Party of Shariy (, , PSh) is a banned political party in Ukraine founded by political blogger Anatoly Shariy. Its official proclaimed ideology is libertarianism.

On March 22, 2022, during the 2022 Russian invasion of Ukraine, the National Security and Defense Council of Ukraine decided to suspend the Party of Shariy because of its alleged ties with Russia. An Administrative Court of Appeal banned the party on 16 June 2022. This decision was open to appeal at the Supreme Court of Ukraine. On 6 September 2022 the Supreme Court rejected the appeal of Party of Shariy and thus finally banned its activities in Ukraine.

History
In the beginning of June 2019, Anatoly Shariy - a Ukrainian blogger famous for his criticism of the Ukrainian media and government - recorded a video in which he announced the establishment of his own political party. Soon he published a video splash screen on his pages in social networks, in which he throws a red balloon towards the audience. Shariy did not explain what this means, but on his website there was a message that it was a hint of creating a party. Later on, the red balloon became a symbol of the party and its pre-election campaign.

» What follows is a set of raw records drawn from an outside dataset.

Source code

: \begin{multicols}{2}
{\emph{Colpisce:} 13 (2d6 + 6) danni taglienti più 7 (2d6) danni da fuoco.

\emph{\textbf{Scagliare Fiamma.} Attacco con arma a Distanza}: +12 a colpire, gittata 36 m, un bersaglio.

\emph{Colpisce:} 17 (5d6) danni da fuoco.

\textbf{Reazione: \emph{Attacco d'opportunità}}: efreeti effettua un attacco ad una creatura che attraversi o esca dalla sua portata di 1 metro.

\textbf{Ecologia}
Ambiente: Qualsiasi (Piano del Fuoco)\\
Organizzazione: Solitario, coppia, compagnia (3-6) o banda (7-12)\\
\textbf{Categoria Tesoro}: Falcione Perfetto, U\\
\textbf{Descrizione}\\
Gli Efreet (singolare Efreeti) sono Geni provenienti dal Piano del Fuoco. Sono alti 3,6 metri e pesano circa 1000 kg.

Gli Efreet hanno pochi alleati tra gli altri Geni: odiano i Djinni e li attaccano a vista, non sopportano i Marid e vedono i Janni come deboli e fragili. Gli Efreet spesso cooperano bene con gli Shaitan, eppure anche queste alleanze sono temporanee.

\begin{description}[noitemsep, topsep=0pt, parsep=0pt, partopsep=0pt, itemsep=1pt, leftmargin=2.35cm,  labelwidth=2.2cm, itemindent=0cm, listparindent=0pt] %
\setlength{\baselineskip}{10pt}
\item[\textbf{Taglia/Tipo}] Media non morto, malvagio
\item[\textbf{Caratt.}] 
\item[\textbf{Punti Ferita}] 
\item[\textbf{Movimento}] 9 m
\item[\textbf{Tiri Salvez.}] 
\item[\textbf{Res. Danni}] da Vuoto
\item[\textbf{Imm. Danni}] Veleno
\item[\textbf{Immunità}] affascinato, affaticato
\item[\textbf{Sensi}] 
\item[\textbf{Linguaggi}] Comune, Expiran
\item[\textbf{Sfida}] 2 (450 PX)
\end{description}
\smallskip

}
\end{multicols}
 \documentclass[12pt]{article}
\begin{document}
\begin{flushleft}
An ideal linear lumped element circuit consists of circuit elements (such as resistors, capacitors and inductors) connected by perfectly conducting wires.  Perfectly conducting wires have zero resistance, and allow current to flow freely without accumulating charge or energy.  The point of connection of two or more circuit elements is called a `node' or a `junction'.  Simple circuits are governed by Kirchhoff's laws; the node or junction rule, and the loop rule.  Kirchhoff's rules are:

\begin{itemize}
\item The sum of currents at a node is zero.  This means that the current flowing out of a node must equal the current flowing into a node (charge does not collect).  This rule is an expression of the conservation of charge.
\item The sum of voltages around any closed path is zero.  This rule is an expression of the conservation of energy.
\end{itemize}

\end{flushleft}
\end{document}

The party was created by a renaming of the existing political party United Ukraine. United Ukraine had been registered in February 2015. On June 6, 2019, Party of Shariy was officially registered in Ukraine. The party took part in the 2019 Ukrainian parliamentary election. The namesake leader of the party, Shariy, as the candidate for the parliamentary election himself was denied registration by the Central Election Commission of Ukraine on the grounds that he did not meet the requirement of a term of five-year residence in the country immediately preceding the elections.

Previously, Shariy was known primarily for his investigations on corruption in the police and other law enforcement agencies during the Yanukovych government and, subsequently, sought asylum in the European Union in 2012 due to libel, defamation, and alleged politically motivated persecution by Ukrainian law enforcement bodies of the time. However, the party was officially registered by the Central Election Commission of Ukraine and entered into the election ballot under number 17, immediately following the Radical Party and preceding political party Holos on the list. On July 2, 2019, Anatoly Shariy was registered as a candidate for parliamentary election 2019 by the Central Election Commission of Ukraine. On the next day, July 3, 2019, the decision was reverted.

2019 parliamentary election performance
In the 2019 parliamentary election the party gained 327,152 votes (2.23% of total, position #10). Falling under the 5% threshold, it won no parliamentary seats. The party also failed to win a constituency seat.

Winning more than the threshold of 2%, it was originally subject to funding from the budget for its support. However, on 2 October 2019, the Verkhovna Rada adopted the draft law No. 1029, which deprived parties of state funding that had won less than 5 per cent of the vote. After the adoption of this law, Party of Shariy lost about 441,511 thousand euros of state funding.

On July 21, 2019 the party got 2.23% (almost 330 thousand voters) and failed to pass the threshold of 5%. The highest result it achieved in the east and south of Ukraine (5.55% in Donetsk and 4.72% in Odessa regions).

The political party of blogger Anatoly Shariy, was included in the top five political forces, which won the leadership in the extraordinary parliamentary elections in 2019 in Ukraine's foreign constituency. "The Party of Shariy" took fourth place in the electoral district abroad with 4.72% of the voters.

After the elections in 2019 
On 4 July 2019, Anatoly Shariy said in his video that his party was going into opposition to the pro-presidential party "Servant of the People" because Volodymyr Zelensky failed to meet expectations.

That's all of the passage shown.